The court took the view that T had already performed and achieved much of what would have been involved in a Referral Order, had it been available to him. To achieve parity and fairness, his community order was reduced to nine months, and the rehabilitation activity requirement was reduced to 10 days rather than 20. The attendance centre requirement was quashed, and the victim surcharge of £85 was quashed and replaced with the sum of £20 which was the correct sum given that T was under 18 at the time of the offence.
This case is another stark reminder of the cliff edge in sentencing which can unjustly occur when a defendant turns 18 between the date of the commission of the offence and the date of conviction. The particular facts of this case highlight the disadvantage that a defendant in T’s position faces in a complex multi-handed case, where delays due to prosecution decision making and allocation can have a huge impact on the outcome for any defendant who is nearing their eighteenth birthday. In this case, had the prosecution accepted a plea from T to any offence, even the more serious charge of affray, at the first appearance in the Youth Court, then he would have been eligible to receive a Referral Order like his co-defendants.

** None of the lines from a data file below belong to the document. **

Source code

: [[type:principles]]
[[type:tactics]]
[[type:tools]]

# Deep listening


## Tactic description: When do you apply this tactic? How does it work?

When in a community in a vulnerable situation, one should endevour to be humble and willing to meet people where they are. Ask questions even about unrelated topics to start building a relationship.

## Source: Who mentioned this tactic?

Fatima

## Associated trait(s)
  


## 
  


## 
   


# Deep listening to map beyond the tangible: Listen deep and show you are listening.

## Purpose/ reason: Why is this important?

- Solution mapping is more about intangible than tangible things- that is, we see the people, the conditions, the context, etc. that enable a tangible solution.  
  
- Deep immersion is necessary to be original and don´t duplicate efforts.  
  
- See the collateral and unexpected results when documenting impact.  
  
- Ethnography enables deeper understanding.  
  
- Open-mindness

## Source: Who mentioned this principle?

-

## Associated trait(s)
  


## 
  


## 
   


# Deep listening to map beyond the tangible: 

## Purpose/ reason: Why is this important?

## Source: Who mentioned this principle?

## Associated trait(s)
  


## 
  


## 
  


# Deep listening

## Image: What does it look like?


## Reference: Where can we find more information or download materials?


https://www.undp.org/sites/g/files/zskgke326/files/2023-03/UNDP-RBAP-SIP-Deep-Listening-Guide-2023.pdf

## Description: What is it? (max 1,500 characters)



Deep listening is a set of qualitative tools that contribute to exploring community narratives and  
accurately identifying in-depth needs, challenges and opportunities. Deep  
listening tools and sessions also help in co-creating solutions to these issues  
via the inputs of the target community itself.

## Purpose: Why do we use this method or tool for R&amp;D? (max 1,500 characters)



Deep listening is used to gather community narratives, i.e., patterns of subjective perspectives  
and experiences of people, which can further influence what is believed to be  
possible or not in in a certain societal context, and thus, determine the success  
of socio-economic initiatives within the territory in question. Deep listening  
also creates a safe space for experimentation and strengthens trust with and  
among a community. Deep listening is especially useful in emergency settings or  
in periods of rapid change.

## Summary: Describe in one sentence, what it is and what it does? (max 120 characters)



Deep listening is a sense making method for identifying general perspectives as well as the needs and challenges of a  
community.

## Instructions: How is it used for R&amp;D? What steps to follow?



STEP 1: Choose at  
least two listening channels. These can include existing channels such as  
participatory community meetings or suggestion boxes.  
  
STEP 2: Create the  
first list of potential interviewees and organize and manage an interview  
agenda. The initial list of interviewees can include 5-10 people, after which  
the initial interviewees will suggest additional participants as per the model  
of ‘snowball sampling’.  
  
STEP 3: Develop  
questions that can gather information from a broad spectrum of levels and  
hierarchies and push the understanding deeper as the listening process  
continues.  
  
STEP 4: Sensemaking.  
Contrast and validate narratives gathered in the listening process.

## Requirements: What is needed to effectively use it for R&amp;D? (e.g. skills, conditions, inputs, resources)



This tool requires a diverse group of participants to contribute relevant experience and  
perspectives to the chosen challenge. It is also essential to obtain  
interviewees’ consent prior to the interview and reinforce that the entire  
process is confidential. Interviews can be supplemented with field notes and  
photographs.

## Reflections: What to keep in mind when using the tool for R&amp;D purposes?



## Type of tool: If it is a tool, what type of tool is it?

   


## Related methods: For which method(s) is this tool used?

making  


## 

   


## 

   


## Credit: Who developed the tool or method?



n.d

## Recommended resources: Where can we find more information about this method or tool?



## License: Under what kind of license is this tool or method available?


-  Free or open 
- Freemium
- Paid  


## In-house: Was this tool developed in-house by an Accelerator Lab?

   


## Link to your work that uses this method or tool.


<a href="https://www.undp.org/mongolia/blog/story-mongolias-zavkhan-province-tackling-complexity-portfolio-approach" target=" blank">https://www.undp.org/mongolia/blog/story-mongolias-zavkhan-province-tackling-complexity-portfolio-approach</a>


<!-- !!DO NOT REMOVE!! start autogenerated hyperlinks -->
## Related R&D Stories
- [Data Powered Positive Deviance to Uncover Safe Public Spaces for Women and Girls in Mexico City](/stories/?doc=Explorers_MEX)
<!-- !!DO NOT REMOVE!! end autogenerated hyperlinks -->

Instead, the negotiations which ensued, centring on the culpability of his co-accused, meant that he was not able to enter a plea until after he had turned 18, and therefore fell to be sentenced according to the adult sentencing guidelines, albeit that the starting point should have been the sentence likely to have been imposed on the date the offence was committed.
Whilst the court has taken a pragmatic and sensible approach in attempting to create parity between the requirements of the community order to which T was made subject and the Referral Orders which his co-defendants received, the most significant difference which cannot be remedied is that T will have a conviction on his criminal record which will not be spent until one year after the order is completed, whereas the Referral Orders imposed on his co-accused will be spent as soon as they are completed.